Over two and a half million Muslims travelled to Europe to fight on behalf of the Allies. Alongside them were thousands of LGBTQ+ service people. Many of them were forced into the closet by a society they were fighting to protect. The existence of such people has been proven by the discovery of love letters and diary entries depicting same-sex relationships.
Many respected soldiers suffered direct persecution for their sexuality. These include Second Lieutenant Charles Henry Faulkes, who was reprimanded for visiting a gay spa and Lieutenant Wilfrid Marsden who was sentenced to two years of hard labour for ‘gross indecency’.
This is to say nothing of the fact that one of the single most important individuals in contributing to the British victory in World War Two was himself LGBTQ+. In cracking the Enigma code, Alan Turing is believed to have shortened the war by four years. At the same time, being forced to hide his sexuality and eventually being prosecuted by the country he had helped to save.
There were also cultural significant figures, such as the poet Wilfred Owen. In spite of his importance to literature he was forced to hide and suppress their identities in order to avoid similar persecution. It thus important to highlight and give a platform for the stories of such individuals and communities.
We have a responsibility to give them the recognition and appreciation they were denied in their own time. It is also worth noting that the actual image which has aroused such a level of controversy is from an online marketplace. In fact, the listing is now unavailable for purchase in this country at this time.
It is unclear whether this version reflects Howson’s original intentions for the campaign. Since the controversy the seller has been forced to withdraw the product.
This is a prime example of misleading information used to attack the LGBTQ+ community. This hearkens back to the days of vicious slandering accusing Queer people of predatory recruitment of children.
The ‘shoving it in our faces’ argument is another trope of homophobic discourse.
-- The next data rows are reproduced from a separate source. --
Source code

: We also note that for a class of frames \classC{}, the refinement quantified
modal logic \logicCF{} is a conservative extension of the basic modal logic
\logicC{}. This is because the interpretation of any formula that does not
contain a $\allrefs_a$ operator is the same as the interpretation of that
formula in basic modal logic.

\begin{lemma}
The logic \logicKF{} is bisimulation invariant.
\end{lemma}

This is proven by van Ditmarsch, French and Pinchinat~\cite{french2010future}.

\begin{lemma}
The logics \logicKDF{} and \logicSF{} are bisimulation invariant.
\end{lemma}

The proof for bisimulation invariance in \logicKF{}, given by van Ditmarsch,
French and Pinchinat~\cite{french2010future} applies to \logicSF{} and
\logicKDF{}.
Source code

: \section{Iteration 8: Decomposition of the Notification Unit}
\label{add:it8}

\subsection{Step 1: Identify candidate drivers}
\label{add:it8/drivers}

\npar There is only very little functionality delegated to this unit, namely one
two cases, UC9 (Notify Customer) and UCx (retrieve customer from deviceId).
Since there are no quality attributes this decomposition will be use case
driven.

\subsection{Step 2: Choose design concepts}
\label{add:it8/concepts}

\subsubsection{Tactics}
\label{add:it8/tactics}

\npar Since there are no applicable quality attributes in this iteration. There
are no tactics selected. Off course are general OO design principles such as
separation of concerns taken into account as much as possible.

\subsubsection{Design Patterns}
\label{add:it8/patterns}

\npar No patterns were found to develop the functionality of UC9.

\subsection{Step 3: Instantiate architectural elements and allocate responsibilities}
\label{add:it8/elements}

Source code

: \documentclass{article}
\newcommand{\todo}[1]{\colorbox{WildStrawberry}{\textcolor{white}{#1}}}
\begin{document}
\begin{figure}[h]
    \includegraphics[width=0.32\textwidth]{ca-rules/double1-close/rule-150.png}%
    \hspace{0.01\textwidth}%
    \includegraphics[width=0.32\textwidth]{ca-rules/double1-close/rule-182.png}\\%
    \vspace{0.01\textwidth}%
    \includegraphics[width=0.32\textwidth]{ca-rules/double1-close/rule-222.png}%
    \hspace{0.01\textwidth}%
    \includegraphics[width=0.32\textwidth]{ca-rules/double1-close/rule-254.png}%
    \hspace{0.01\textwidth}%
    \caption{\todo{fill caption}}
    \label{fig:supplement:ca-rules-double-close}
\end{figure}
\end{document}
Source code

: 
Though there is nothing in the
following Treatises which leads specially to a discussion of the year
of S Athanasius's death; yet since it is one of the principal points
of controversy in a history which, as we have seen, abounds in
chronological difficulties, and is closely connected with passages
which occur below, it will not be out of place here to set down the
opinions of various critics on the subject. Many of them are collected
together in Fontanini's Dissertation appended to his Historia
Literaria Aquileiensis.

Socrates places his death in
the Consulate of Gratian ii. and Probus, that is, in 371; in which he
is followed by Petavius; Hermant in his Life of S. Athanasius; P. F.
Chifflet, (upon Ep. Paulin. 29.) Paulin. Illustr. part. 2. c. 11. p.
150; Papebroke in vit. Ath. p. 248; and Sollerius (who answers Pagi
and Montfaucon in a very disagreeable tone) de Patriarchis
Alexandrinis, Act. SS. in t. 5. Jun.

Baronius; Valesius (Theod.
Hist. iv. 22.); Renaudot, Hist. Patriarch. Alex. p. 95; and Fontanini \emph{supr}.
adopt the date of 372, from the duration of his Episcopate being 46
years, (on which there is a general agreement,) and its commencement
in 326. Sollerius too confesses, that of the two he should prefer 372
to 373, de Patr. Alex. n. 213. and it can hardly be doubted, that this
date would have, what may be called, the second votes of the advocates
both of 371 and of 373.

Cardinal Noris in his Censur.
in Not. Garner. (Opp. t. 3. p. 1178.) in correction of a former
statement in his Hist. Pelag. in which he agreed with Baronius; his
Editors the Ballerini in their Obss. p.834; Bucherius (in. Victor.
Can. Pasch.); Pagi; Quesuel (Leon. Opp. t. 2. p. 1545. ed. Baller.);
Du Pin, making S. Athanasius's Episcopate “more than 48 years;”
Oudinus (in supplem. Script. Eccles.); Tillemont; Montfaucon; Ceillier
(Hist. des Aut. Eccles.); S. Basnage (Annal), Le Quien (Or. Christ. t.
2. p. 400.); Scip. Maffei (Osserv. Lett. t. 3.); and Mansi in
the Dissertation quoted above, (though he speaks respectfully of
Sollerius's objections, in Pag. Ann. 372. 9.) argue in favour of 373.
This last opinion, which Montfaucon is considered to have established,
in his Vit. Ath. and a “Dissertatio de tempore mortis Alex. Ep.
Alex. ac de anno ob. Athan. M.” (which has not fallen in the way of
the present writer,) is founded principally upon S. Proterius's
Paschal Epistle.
It is specifically designed to return LGBTQ+ people to the closet and silence them.
While legitimate criticism of any concept should be welcomed, we must also make sure to challenge bigotry and to educate where we find ignorant opinions.
For me, the whole conversation surrounding the rainbow poppy is reflective of a wider, occasionally uncomfortable discussion surrounding the presence of Queer people within society. It can expose uncomfortable bigotry that remains on the fringes of popular discourse.
But it also provides the opportunity to challenge these ideas and educate each other about the many facets of remembrance. Through this discourse, it is also possible to put a spotlight on some important figures in LGBTQ+ history. People who deserve a place in the narrative.
In this climate, is especially important that we as Queer people do not allow our voices to be drowned out. We must then work to come together with others on days of unity such as November 11th. Ultimately, I feel that some of those on the other side of this argument should remember the freedoms and struggles that so many of the soldiers we honour on Remembrance Day gave their lives for.